We next explored parametric design of beta barrel nanopores. Protein nanopore engineering has primarily involved making small numbers of mutations in naturally occurring pore-forming proteins, and hence the range of applications has been limited to molecules with roughly the same sizes and diameters of these natural pores. Using a traditional “blueprint” based approach, we have successfully designed de novo beta barrel nanopores with different sizes and shapes10, however, the process to generate large beta barrel backbones with control over key features such as beta bulges and register shifts between adjacent strands is difficult and requires significant human expertise. We explored the design of transmembrane beta barrels using the combination of global parametric backbone generation and RFjoint2 described above. We first generated backbones using the aforementioned strategy spanning a wide range of overall shapes with 12, 14 and 16 beta strands. For sequence design10, we used a previously described approach which favors hydrophobic residues on the surface of the beta barrels and mostly hydrophilic residues within the pore lining. To compare pore conductances with our previously generated beta-barrel pores made using Rosetta blueprint approaches, we made pore backbones with 12 and 14 strands and a combination of different shear numbers and number of residues per strand. Sequences were designed using ProteinMPNN and Rosetta as described previously10. After filtering with AF2 (for predicted structure matching the design model) and selecting for sequences with low beta-sheet propensities (calculated using Raptor-X as described previously9), we selected 81 designs for experimental characterization.

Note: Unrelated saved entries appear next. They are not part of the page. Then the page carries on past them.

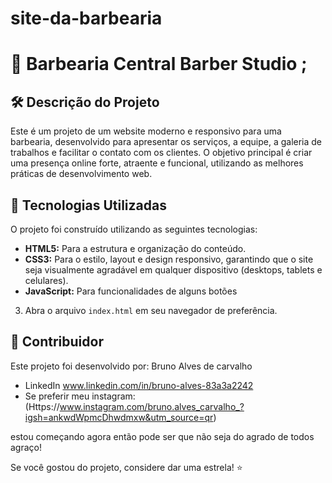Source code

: # site-da-barbearia
# 💈 Barbearia Central Barber Studio ;

## 🛠️ Descrição do Projeto

Este é um projeto de um website moderno e responsivo para uma barbearia, desenvolvido para apresentar os serviços, a equipe, a galeria de trabalhos e facilitar o contato com os clientes. O objetivo principal é criar uma presença online forte, atraente e funcional, utilizando as melhores práticas de desenvolvimento web.

## 🚀 Tecnologias Utilizadas

O projeto foi construído utilizando as seguintes tecnologias:

-   **HTML5:** Para a estrutura e organização do conteúdo.
-   **CSS3:** Para o estilo, layout e design responsivo, garantindo que o site seja visualmente agradável em qualquer dispositivo (desktops, tablets e celulares).
-   **JavaScript:** Para funcionalidades de alguns botões 


3.  Abra o arquivo `index.html` em seu navegador de preferência.

## 👥 Contribuidor

Este projeto foi desenvolvido por: Bruno Alves de carvalho 

-   LinkedIn www.linkedin.com/in/bruno-alves-83a3a2242
-   Se preferir meu instagram: (Https://www.instagram.com/bruno.alves_carvalho_?igsh=ankwdWpmcDhwdmxw&utm_source=qr)


estou começando agora então pode ser que não seja do agrado de todos agraço!

Se você gostou do projeto, considere dar uma estrela! ⭐
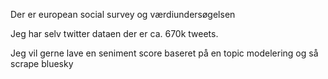 Der er european social survey og værdiundersøgelsen

Jeg har selv twitter dataen der er ca. 670k tweets. 

Jeg vil gerne lave en seniment score baseret på en topic modelering og så scrape bluesky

19 of the 81 designs were found to express at high levels in E coli and purified from inclusion bodies as stated previously9,10. 10 of those designs had SEC peaks at the expected volume fractions. Upon dilution to low nM concentrations, spontaneous insertions for all ten designs into planar lipid bilayer membranes were observed with 3 12-stranded and 2 14-stranded pores showing consistent single channel conductance jumps akin to native pore-forming proteins. Current traces and estimated conductances based on smallest current jumps for representative designs are shown in Figure 4a,b. The 12-stranded designs had conductances between 200–300 pS which were observed for different shapes of 12-stranded pores made using the Rosetta blueprint approach10. The single-channel conductances for the RFjoint2 generated 14-stranded designs (370,420 pS) were also close to that observed for one of the 14-stranded designs (470 pS) from our previous study.

Figure 4:

Figure 4:

Design of transmembrane beta-barrel pores with different sizes and conductances.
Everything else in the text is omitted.